**DATA EXTRACTS**
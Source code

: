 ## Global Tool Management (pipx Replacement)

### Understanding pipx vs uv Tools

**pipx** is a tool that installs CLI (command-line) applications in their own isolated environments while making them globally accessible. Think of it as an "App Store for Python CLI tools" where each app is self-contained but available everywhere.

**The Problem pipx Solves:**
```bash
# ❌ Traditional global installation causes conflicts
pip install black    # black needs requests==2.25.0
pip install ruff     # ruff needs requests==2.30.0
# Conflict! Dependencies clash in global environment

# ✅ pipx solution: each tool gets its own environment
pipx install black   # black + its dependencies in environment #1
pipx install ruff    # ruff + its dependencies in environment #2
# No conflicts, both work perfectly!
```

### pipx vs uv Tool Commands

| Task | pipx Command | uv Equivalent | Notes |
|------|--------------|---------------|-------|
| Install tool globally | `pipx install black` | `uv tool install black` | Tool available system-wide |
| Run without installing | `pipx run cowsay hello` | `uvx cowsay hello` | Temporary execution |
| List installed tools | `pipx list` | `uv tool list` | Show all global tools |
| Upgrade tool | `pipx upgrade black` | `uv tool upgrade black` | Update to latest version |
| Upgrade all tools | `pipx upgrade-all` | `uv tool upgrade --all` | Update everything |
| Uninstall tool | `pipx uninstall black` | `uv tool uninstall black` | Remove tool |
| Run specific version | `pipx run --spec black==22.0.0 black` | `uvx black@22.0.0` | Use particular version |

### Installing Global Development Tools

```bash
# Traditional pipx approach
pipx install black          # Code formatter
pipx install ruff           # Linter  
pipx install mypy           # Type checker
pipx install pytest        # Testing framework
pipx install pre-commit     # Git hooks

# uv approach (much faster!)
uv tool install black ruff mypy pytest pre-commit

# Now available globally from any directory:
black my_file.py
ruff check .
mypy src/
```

**WHAT IS REQUIRED**
For the string "Traditional", search the preceding data and copy every line that includes it.

**RESULT OF THE EXERCISE**
# ❌ Traditional global installation causes conflicts
# Traditional pipx approach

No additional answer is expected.